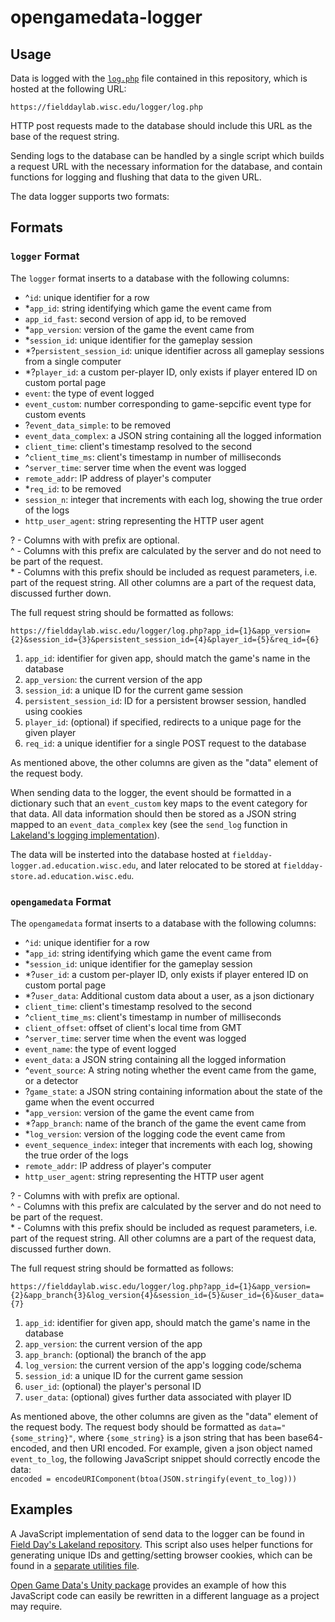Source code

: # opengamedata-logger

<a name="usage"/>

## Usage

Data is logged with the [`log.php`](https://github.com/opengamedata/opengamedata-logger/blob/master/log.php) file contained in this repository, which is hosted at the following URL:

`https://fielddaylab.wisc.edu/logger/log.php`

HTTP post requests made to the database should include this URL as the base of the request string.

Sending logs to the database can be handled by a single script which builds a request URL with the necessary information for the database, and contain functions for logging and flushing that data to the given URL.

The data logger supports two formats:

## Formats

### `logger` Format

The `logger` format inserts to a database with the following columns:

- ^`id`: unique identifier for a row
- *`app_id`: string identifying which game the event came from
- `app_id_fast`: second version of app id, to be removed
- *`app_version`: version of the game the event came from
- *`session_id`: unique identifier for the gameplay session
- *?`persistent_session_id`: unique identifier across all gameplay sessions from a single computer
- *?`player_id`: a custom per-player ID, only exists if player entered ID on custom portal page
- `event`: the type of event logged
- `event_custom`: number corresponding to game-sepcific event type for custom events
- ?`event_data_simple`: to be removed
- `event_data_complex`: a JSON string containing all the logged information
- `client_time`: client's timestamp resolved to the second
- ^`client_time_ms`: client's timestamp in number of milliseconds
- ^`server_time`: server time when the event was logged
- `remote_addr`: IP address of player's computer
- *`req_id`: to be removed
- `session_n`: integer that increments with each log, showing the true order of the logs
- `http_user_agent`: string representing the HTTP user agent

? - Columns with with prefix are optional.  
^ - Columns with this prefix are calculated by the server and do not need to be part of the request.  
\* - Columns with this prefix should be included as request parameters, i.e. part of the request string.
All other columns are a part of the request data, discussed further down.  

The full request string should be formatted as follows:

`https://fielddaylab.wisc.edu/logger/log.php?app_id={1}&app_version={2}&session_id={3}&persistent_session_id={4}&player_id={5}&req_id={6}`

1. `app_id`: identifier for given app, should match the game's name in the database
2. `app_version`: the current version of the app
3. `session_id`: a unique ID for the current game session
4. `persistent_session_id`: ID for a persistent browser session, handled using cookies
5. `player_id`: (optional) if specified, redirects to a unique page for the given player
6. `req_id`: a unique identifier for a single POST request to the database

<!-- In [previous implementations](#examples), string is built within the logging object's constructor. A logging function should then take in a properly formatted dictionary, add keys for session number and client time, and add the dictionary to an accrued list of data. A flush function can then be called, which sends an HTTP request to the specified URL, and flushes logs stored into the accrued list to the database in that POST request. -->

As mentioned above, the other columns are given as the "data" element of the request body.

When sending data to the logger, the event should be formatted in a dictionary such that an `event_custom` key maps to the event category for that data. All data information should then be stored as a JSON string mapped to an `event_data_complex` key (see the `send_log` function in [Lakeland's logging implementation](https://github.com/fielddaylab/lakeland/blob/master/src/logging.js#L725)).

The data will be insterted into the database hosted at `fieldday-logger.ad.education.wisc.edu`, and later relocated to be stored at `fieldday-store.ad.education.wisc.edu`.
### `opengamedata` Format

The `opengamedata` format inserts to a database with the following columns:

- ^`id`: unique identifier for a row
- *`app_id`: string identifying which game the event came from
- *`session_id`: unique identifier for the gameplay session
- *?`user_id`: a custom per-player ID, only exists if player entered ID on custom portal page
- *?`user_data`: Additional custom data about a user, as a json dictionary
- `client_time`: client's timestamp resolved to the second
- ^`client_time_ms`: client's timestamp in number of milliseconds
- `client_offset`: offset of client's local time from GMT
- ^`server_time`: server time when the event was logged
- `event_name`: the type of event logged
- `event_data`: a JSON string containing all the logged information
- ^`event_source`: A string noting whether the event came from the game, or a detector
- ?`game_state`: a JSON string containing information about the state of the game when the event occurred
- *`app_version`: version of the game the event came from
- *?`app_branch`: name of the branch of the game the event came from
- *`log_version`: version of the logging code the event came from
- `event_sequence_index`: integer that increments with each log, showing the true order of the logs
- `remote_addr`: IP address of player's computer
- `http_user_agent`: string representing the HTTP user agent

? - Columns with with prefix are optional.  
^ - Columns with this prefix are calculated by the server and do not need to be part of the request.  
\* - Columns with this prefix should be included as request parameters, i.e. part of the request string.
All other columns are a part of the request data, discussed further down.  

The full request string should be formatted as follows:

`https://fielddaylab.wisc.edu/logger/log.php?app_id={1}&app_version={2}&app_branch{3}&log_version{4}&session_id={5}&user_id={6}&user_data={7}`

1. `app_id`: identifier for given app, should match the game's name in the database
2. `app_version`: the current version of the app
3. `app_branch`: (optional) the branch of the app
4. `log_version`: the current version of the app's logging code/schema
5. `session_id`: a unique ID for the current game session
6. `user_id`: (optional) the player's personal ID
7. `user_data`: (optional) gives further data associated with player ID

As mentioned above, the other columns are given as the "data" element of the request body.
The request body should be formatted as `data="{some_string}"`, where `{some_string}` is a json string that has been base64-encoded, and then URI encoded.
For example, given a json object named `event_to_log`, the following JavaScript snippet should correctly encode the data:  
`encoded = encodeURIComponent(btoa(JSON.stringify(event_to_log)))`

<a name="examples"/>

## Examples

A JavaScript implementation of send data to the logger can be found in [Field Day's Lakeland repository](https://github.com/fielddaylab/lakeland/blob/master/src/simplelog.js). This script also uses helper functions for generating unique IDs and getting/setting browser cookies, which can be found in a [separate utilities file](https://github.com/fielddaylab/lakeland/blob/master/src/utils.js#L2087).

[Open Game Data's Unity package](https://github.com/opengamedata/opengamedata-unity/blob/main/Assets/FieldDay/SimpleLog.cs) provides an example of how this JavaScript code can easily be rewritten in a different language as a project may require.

| YOUR INSTRUCTIONS |
Show every line in the records above that contains the word "integer".

| SOLUTION TO THIS TASK |
- `session_n`: integer that increments with each log, showing the true order of the logs
- `event_sequence_index`: integer that increments with each log, showing the true order of the logs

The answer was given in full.